Through the looking glass: drug safety in the light of pharmacogenomics, drug interactions and beyond

Abstract

The monitoring of drug safety is essential so as to be sure that the drugs that are on the market are safe, effective and of good quality. The activity that monitors this drug safety is called pharmacovigilance and consists in detecting, assessing understanding and preventing adverse drug reactions or any other drug-related problem. This thesis aims to describe the process of drug safety throughout the drug’s life-cycle, process that goes hand-in-hand with every stage of the development of the drug but continues also in the postmarketing phase once the drug is given to real-life patients.
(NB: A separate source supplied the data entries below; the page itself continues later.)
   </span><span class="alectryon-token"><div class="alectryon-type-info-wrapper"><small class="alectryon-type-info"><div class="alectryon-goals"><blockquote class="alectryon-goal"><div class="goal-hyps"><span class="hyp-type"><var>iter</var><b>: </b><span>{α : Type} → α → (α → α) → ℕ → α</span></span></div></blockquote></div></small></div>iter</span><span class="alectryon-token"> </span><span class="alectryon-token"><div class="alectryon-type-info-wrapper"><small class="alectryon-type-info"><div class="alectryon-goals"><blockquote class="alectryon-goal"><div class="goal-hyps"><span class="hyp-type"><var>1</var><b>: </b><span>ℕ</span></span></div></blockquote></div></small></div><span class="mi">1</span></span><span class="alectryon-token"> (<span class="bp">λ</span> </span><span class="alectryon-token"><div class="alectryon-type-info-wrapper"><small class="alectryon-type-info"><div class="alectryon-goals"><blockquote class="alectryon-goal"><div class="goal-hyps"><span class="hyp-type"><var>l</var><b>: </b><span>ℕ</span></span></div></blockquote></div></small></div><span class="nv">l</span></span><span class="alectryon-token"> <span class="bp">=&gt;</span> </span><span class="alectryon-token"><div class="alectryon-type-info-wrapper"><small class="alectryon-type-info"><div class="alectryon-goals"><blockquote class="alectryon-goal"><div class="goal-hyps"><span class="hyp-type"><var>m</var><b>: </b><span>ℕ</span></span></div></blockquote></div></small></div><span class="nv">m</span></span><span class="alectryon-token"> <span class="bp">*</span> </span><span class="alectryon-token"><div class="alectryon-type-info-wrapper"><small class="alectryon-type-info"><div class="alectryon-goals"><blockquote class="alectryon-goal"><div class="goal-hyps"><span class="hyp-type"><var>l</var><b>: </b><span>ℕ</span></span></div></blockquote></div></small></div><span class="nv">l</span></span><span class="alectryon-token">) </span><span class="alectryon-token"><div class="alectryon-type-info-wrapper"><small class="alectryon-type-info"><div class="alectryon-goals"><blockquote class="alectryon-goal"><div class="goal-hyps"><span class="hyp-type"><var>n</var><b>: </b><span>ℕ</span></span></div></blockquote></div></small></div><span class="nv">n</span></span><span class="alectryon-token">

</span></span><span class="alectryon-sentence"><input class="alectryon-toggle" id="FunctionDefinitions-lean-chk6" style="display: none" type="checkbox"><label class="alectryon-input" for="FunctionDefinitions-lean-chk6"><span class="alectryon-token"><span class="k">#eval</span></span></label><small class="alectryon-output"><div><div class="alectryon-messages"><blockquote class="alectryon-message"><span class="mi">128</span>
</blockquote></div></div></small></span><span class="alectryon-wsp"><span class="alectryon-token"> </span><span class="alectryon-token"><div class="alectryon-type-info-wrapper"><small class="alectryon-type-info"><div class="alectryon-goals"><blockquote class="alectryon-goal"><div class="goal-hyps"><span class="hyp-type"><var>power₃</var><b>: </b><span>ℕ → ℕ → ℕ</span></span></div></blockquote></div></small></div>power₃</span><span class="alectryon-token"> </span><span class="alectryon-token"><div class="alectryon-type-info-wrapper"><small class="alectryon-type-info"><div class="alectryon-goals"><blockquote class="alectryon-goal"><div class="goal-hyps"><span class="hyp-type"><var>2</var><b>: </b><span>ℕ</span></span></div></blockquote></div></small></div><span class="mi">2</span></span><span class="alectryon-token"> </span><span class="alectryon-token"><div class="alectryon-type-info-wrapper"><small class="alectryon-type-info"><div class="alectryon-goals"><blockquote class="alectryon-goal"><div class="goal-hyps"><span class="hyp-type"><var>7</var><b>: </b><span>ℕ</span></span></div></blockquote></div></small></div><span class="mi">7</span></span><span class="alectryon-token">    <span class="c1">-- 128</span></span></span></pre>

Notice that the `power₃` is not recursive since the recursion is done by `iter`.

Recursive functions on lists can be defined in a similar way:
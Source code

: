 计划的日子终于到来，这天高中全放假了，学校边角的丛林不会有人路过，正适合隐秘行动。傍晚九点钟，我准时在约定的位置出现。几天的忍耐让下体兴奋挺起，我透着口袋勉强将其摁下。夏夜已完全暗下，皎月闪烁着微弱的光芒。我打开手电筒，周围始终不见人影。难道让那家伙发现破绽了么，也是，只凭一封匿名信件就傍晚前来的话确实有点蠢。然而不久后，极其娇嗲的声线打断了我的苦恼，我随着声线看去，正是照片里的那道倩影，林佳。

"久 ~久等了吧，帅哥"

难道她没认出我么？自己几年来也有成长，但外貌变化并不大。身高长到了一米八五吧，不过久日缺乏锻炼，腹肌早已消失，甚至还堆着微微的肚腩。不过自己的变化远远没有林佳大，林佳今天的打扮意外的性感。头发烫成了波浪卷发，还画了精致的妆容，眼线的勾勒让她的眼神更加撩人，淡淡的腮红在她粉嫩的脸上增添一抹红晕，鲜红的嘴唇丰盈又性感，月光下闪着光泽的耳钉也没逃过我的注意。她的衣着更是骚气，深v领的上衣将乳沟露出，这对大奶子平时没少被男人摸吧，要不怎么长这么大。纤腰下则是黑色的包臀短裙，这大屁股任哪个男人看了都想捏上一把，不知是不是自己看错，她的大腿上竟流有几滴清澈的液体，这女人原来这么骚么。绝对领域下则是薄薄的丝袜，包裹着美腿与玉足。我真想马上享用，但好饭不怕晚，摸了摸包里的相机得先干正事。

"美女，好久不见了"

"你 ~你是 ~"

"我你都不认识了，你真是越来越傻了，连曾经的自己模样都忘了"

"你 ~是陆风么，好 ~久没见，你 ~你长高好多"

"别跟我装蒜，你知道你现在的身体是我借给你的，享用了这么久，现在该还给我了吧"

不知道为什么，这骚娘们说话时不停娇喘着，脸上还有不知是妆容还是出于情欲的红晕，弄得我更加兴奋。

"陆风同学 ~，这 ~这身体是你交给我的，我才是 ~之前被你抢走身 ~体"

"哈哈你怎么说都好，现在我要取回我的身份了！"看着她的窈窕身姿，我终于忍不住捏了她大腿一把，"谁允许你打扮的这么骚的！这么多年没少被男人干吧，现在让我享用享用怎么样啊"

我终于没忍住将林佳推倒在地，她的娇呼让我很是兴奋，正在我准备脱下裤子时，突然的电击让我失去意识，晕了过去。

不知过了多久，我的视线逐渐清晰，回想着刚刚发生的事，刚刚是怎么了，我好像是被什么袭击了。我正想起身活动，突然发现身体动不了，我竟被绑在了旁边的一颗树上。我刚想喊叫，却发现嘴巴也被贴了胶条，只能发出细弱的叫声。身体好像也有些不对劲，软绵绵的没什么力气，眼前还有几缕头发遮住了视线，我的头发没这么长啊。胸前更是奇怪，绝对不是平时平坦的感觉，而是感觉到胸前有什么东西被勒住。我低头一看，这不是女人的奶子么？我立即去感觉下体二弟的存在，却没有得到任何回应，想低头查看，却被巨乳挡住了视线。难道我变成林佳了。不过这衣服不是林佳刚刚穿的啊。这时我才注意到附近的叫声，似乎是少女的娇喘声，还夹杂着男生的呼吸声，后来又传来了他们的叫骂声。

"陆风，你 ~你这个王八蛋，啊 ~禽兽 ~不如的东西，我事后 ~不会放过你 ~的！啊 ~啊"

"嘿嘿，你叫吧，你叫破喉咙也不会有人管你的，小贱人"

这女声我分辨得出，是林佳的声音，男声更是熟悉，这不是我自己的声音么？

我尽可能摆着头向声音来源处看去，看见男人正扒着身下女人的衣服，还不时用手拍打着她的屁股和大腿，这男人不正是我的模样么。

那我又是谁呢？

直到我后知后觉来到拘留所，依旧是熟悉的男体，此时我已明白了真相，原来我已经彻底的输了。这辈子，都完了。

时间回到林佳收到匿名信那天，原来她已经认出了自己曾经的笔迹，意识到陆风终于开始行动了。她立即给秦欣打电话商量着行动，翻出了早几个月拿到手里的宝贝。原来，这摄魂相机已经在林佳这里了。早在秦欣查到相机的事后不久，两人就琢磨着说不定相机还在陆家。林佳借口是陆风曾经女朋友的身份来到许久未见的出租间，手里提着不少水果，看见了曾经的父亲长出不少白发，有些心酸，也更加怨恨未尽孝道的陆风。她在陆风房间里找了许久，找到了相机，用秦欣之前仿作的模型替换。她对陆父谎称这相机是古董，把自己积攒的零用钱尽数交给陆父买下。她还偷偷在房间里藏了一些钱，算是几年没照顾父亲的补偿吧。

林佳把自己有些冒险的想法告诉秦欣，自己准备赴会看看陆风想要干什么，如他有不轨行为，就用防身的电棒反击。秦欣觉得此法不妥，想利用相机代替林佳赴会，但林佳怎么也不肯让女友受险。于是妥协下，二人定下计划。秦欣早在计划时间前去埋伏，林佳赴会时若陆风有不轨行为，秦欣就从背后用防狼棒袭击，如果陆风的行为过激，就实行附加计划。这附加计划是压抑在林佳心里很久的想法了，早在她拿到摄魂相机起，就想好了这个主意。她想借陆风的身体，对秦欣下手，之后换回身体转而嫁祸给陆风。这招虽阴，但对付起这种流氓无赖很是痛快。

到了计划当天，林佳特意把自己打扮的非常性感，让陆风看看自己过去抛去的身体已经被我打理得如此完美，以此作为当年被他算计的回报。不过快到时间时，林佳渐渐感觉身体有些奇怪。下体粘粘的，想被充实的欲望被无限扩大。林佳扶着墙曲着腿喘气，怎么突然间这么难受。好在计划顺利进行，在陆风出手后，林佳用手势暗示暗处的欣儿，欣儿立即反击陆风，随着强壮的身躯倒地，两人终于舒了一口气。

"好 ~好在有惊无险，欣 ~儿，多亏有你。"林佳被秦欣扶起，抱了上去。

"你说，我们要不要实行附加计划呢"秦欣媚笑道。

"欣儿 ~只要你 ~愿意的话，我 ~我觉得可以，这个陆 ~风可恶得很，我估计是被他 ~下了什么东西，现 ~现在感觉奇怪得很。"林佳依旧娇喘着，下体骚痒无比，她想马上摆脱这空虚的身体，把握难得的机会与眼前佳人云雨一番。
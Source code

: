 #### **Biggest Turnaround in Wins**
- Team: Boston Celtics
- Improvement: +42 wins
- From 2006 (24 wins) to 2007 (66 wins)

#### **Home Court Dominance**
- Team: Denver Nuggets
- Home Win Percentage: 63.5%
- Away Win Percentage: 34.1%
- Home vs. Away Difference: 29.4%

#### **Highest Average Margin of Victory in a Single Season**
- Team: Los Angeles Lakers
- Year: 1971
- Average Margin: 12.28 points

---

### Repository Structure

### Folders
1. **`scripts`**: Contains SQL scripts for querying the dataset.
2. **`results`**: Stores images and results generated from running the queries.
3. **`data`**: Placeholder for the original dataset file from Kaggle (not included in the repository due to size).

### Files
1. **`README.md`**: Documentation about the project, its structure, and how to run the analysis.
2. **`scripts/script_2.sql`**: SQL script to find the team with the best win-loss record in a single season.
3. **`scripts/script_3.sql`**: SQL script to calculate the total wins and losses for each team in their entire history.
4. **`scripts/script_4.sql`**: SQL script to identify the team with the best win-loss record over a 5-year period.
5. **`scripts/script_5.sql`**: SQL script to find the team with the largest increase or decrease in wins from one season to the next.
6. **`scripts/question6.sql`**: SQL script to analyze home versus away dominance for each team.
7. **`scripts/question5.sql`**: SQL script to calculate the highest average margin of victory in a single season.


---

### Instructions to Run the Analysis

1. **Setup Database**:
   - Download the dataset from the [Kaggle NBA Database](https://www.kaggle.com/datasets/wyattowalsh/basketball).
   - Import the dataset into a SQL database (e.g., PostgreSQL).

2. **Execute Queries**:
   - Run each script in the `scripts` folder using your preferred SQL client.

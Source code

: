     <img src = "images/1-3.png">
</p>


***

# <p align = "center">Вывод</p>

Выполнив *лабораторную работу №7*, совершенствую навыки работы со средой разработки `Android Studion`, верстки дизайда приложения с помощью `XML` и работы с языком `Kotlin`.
After going through the history of drug safety and the burden of adverse drug reactions, we attempt to put forward the usefulness of clinical trials in acquiring a first safety profile of a new drug in a carefully selected population but also the limitations of these clinical trials in detecting rare, unknown adverse drug reactions in real-life situations. The different means by which the gaps in drug safety can be further filled in are explained, from spontaneous adverse drug reporting systems to pharmacoepidemiologic studies, means that allow collecting data on special populations such as elderly patients, children and pregnant women or in special situations such as drug misuse, drug-drug interactions and particular pharmacogenetic profiles. Finally, we review how the monitoring of drug safety can be further improved, using new technologies and better communication.